TRY IT:
Everything from the line that contains "Therefore, $ \phi_\delta" through the last line of the listing must be copied exactly, with both of those lines included and no others.

EXCERPTED RECORDS:
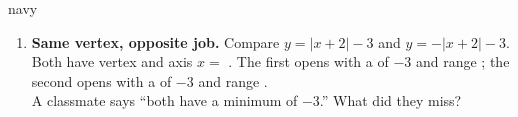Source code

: \documentclass[10pt]{article}
\begin{document}
\begin{scenariobox}{navy}
\begin{enumerate}[leftmargin=1.9em, itemsep=9pt]
  \item \textbf{Same vertex, opposite job.} Compare $y=|x+2|-3$ and $y=-|x+2|-3$. \\[2pt]
    Both have vertex  and axis $x=$ . The first opens 
    with a  of $-3$ and range ; the second opens  with a
     of $-3$ and range . \\[2pt]
    A classmate says ``both have a minimum of $-3$.'' What did they miss?
    \par{}
    \par{}
\end{enumerate}
\end{scenariobox}
\end{document}
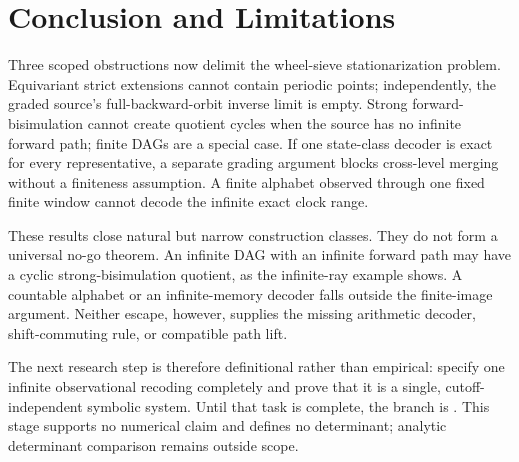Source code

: \section{Conclusion and Limitations}
\label{sec:conclusion}

Three scoped obstructions now delimit the wheel-sieve stationarization
problem.  Equivariant strict extensions cannot contain periodic points;
independently, the graded source's full-backward-orbit inverse limit is
empty.  Strong forward-bisimulation
cannot create quotient cycles when the source has no infinite forward path;
finite DAGs are a special case.  If one state-class decoder is exact for every
representative, a separate grading argument blocks cross-level merging
without a finiteness assumption.  A finite alphabet observed through one
fixed finite window cannot decode the infinite exact clock range.

These results close natural but narrow construction classes.  They do not
form a universal no-go theorem.  An infinite DAG with an infinite forward
path may have a cyclic strong-bisimulation quotient, as the infinite-ray
example shows.  A countable alphabet or an infinite-memory decoder falls
outside the finite-image argument.  Neither escape, however, supplies the
missing arithmetic decoder, shift-commuting rule, or compatible path lift.

The next research step is therefore definitional rather than empirical:
specify one infinite observational recoding completely and prove that it is
a single, cutoff-independent symbolic system.  Until that task is complete, the branch
is \notestable.  This stage supports no numerical claim and defines no
determinant; analytic determinant comparison remains outside scope.
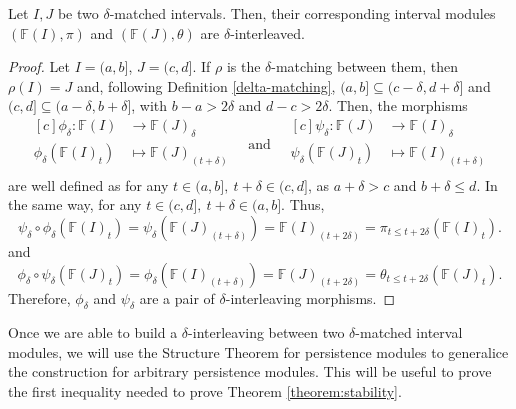 \begin{lemma} \label{lemma:interval-interleaving-if-matching}
    Let $ I, J $ be two $\delta$-matched intervals. Then, their corresponding interval modules $ (\mathbb F (I), \pi) $ and $( \mathbb F (J), \theta) $ are $\delta$-interleaved.
\end{lemma}
\begin{proof}
    Let $ I = (a, b] $, $ J = (c, d] $. If $\rho$ is the $\delta$-matching between them, then $ \rho(I) = J $ and, following Definition \ref{delta-matching}, $ (a, b] \subseteq (c-\delta, d+\delta] $ and $ (c, d] \subseteq (a-\delta, b+\delta] $, with $ b - a > 2\delta $ and $ d - c > 2\delta $. Then, the morphisms
    \begin{equation*}
        \begin{aligned}[c]
        \phi_\delta\colon \mathbb F(I) &\to \mathbb F(J)_\delta\\
        \phi_\delta(\mathbb F(I)_t) &\mapsto \mathbb F(J)_{(t+\delta)}\\
        \end{aligned}
        \quad \text{and} \quad
        \begin{aligned}[c]
        \psi_\delta\colon \mathbb F(J) &\to \mathbb F(I)_\delta\\
        \psi_\delta(\mathbb F(J)_t) &\mapsto \mathbb F(I)_{(t+\delta)}\\
        \end{aligned}
    \end{equation*}
    are well defined as for any $ t \in (a,b], \ t + \delta \in (c, d] $, as $ a + \delta > c $ and $ b + \delta \leq d $. In the same way, for any $ t \in (c,d], \ t + \delta \in (a, b] $. Thus,
    \begin{equation}
        \psi_\delta \circ \phi_\delta (\mathbb F(I)_t) = \psi_\delta(\mathbb F(J)_{(t+\delta)}) = \mathbb F(I)_{(t+2\delta)} = \pi_{t \leq t+2\delta}(\mathbb F(I)_t).
    \end{equation}
    and
    \begin{equation}
        \phi_\delta \circ \psi_\delta (\mathbb F(J)_t) = \phi_\delta(\mathbb F(I)_{(t+\delta)}) = \mathbb F(J)_{(t+2\delta)} = \theta_{t \leq t+2\delta}(\mathbb F(J)_t).
    \end{equation}
    Therefore, $ \phi_\delta $ and $ \psi_\delta $ are a pair of $\delta$-interleaving morphisms.
\end{proof}

Once we are able to build a $\delta$-interleaving between two $\delta$-matched interval modules, we will use the Structure Theorem for persistence modules to generalice the construction for arbitrary persistence modules. This will be useful to prove the first inequality needed to prove Theorem \ref{theorem:stability}.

EXPECTED OUTPUT:
    Therefore, $ \phi_\delta $ and $ \psi_\delta $ are a pair of $\delta$-interleaving morphisms.
\end{proof}

Once we are able to build a $\delta$-interleaving between two $\delta$-matched interval modules, we will use the Structure Theorem for persistence modules to generalice the construction for arbitrary persistence modules. This will be useful to prove the first inequality needed to prove Theorem \ref{theorem:stability}.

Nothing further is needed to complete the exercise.